Trai also named SMS aggregators Karix, Kaleyra, Gupshup, Route Mobile, ValueFirst and 35 others on a separate list for flouting the rules.
The regulator said these entities had failed to comply with the rules despite getting ample time to register and test their SMS content.
“It has been informed that principal entities including major banks like State Bank of India, HDFC Bank, Punjab National Bank, Axis Bank, etc., are not transmitting mandatory parameter like content template ID, PE IDs (SMS sender ID), etc., even in those cases where content templates have been registered while sending such messages to the TSP (telecom service provider) for delivery,” the regulator said in a press release on Friday.
“All these lapses are such which can only be attributed to lack of due care and diligence by principal entities, telemarketers and aggregators,” it said.
The authority has ordered telecom companies to resume filtering of messages and block non-compliant traffic from April 1, as “consumers cannot be deprived of the benefits of regulatory provision any further”, it said.
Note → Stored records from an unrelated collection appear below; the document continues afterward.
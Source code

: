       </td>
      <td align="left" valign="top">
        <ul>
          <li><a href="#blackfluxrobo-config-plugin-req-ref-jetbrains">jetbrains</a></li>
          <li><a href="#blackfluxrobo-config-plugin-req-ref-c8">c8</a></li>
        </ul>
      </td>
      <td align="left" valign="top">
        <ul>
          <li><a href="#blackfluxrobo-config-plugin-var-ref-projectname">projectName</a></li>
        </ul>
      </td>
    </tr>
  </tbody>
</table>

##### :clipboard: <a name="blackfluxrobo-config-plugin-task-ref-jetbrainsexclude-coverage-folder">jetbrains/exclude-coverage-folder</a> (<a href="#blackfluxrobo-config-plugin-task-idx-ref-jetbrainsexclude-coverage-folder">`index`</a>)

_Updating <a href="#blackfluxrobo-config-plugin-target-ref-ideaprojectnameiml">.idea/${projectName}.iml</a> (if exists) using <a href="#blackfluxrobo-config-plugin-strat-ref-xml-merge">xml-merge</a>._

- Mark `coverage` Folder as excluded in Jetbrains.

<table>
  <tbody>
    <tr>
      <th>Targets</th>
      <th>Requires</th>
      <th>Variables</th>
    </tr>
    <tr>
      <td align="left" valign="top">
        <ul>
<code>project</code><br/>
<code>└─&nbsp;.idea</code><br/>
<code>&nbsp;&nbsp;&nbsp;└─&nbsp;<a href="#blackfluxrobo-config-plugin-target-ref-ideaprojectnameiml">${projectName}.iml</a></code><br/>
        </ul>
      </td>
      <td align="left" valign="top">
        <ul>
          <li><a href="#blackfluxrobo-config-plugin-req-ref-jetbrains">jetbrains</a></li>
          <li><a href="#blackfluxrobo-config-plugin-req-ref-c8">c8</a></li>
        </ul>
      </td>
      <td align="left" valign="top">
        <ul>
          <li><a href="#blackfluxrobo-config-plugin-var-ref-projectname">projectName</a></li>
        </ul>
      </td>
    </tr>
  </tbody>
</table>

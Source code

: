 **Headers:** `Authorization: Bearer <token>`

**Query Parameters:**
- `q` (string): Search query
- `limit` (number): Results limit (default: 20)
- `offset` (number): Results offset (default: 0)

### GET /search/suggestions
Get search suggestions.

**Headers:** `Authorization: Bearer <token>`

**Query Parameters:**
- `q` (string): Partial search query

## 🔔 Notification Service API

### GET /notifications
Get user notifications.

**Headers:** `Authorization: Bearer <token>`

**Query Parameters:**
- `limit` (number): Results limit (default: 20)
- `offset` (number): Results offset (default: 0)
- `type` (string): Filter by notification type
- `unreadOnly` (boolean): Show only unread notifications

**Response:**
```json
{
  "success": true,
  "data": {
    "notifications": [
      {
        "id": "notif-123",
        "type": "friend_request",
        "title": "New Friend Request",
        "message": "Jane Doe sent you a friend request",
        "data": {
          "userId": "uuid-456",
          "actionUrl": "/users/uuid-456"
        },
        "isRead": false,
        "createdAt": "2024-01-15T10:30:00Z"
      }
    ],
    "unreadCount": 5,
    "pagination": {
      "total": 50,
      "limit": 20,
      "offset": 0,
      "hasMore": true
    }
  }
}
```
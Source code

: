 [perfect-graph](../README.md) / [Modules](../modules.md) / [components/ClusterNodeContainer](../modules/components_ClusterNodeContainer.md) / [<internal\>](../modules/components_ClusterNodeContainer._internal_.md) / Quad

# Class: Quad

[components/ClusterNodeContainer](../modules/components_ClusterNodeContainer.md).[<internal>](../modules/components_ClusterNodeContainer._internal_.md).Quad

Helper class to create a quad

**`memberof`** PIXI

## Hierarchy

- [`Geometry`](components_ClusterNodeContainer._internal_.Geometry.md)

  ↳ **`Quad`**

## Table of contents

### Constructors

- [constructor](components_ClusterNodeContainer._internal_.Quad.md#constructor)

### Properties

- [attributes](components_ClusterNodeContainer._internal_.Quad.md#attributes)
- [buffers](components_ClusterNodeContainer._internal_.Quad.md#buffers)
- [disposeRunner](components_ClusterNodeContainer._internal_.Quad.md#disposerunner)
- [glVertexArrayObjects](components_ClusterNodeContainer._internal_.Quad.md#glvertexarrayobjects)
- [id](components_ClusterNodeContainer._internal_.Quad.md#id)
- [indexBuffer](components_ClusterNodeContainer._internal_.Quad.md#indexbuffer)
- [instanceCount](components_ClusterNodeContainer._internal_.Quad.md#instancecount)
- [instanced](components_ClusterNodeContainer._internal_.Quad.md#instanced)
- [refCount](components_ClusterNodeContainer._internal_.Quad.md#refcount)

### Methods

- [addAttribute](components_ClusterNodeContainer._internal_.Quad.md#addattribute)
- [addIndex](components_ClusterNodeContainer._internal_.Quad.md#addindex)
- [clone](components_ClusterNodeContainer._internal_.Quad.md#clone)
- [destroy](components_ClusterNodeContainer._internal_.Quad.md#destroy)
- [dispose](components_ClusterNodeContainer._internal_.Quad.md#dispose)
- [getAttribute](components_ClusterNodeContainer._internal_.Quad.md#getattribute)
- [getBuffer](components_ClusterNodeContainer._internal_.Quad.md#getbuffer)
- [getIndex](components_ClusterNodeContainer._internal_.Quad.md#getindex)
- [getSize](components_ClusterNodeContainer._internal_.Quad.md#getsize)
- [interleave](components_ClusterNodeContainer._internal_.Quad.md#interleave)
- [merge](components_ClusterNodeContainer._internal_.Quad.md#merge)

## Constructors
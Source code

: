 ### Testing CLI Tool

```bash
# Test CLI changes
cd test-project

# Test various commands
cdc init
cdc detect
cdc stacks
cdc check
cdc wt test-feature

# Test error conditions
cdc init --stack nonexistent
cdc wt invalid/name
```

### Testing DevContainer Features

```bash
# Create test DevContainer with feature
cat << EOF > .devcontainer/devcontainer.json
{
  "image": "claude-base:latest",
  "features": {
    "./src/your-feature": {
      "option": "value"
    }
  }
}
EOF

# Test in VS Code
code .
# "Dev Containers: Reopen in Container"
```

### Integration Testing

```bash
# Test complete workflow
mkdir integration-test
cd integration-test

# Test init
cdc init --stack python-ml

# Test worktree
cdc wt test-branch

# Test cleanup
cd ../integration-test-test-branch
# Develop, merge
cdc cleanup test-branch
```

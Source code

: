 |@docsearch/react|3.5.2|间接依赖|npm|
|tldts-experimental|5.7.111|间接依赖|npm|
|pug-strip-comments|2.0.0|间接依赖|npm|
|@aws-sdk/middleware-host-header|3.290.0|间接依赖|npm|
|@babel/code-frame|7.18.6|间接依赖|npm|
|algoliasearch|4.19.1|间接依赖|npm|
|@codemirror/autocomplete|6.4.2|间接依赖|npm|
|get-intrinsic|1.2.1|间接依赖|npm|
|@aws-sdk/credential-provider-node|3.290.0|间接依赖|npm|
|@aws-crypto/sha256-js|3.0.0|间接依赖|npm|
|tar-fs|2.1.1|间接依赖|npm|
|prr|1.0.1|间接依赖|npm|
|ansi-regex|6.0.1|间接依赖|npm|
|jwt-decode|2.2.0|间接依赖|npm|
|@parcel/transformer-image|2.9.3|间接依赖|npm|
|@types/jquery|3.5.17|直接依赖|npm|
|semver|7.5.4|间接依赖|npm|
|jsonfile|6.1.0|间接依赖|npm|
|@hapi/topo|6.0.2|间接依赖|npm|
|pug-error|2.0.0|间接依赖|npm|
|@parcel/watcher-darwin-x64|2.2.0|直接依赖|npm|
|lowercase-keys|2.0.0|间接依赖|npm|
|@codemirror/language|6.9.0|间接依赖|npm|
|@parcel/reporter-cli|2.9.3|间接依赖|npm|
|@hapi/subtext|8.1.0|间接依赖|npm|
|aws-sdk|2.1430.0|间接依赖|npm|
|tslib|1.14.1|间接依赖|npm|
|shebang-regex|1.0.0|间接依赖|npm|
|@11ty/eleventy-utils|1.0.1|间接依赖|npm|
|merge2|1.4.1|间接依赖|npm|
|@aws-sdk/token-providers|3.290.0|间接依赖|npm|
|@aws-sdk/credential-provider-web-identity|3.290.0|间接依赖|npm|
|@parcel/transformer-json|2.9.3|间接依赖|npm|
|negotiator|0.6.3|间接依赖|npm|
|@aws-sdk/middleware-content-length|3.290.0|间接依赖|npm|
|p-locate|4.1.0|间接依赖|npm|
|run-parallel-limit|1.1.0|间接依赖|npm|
It has requested other regulatory bodies such as the Reserve Bank of India, Securities and Exchange Board of India and Insurance Regulatory and Development Authority, as well as central and state government departments to impress upon entities under their jurisdiction to ensure full compliance.
The Telecom Communications Customer Preference Regulations, 2018, mandate all senders of commercial bulk SMSes to register their unique SMS headers ID, content and user consent on a blockchain-based platform developed by telcos. Any SMS traffic which fails to pass the rigid filters will not be delivered. The measure is aimed at blocking fraudulent messages.
The system has created trouble for some business entities which are facing challenges to register and bypass genuine promotional, transactional and service SMSes via the filters, said industry experts.The filters were first activated on March 8. It caused a massive disruption in a host of services and transactions, such as net banking, online railway ticket bookings, ecommerce sales and Aadhaar authentication, as SMSes and OTPs failed to arrive.
ET had reported that close to 40% of daily SMS traffic, which is close to 1 billion, was dropped on that day. Among banking and financial services, the failure rate was more than 25%.
Some telemarketers said they were bracing up for another round of SMS failures on April 1 as it would be nearly impossible for 1 billion SMSes to pass the filters as over 1 lakh new templates flow into the system every day.
The regulator is also facing four lawsuits in the Delhi High Court challenging the legitimacy of the rules on various counts.